[Collected data]
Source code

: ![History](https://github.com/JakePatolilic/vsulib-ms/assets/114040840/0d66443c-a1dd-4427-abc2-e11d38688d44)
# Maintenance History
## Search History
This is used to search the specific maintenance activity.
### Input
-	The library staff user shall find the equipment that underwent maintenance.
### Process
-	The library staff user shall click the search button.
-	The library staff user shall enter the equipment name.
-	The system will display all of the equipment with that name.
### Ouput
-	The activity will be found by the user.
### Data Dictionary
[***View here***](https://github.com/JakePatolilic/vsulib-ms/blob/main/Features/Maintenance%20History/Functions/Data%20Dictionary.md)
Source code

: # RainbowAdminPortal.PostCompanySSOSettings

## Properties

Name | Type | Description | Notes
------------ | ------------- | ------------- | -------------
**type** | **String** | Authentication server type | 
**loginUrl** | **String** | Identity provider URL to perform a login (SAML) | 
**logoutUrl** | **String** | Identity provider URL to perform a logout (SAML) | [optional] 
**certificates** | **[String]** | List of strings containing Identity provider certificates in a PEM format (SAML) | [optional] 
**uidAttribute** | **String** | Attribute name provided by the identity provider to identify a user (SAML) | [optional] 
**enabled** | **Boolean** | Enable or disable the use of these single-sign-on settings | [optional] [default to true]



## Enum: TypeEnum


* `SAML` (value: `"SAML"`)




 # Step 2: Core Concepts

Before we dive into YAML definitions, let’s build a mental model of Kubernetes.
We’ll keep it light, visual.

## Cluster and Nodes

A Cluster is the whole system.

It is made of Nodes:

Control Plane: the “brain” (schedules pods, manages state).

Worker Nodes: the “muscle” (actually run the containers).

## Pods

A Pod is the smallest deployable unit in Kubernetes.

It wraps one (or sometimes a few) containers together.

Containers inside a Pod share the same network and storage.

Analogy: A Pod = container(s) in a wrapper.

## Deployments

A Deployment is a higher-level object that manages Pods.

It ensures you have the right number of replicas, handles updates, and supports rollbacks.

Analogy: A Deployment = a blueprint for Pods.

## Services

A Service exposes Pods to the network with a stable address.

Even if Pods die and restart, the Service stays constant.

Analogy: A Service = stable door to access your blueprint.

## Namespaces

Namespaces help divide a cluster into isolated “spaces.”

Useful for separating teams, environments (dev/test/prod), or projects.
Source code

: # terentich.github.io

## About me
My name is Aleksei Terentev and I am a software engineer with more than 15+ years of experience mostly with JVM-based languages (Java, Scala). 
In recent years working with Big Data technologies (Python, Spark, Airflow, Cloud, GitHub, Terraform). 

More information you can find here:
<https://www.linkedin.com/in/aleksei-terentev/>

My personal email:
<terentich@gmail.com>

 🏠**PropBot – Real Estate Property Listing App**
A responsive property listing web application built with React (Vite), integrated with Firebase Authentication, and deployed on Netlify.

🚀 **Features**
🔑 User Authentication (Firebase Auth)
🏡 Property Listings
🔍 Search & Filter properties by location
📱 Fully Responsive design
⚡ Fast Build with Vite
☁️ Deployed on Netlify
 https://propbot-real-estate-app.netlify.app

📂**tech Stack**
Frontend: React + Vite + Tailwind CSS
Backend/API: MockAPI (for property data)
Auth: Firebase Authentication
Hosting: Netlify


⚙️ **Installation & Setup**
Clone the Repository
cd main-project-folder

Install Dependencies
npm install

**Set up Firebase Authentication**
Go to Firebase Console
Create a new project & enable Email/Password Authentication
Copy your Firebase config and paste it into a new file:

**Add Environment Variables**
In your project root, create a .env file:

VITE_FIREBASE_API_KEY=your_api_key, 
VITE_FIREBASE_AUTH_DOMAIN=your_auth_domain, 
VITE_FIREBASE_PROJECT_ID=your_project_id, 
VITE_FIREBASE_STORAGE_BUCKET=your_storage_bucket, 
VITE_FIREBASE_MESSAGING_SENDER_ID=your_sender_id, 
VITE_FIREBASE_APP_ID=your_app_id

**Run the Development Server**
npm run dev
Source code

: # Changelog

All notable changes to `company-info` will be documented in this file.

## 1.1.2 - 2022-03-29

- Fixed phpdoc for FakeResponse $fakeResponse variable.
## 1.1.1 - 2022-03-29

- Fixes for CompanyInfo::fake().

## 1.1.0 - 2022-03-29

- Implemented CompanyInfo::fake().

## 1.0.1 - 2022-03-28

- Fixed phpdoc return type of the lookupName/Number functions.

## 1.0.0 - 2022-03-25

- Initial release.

● **ABOUT THIS EXERCISE**
All lines from the one containing "- Implemented CompanyInfo::fake()." through the end of the data, and no others, are to be given again word for word.

● **TASK OUTPUT**
- Implemented CompanyInfo::fake().

## 1.0.1 - 2022-03-28

- Fixed phpdoc return type of the lookupName/Number functions.

## 1.0.0 - 2022-03-25

- Initial release.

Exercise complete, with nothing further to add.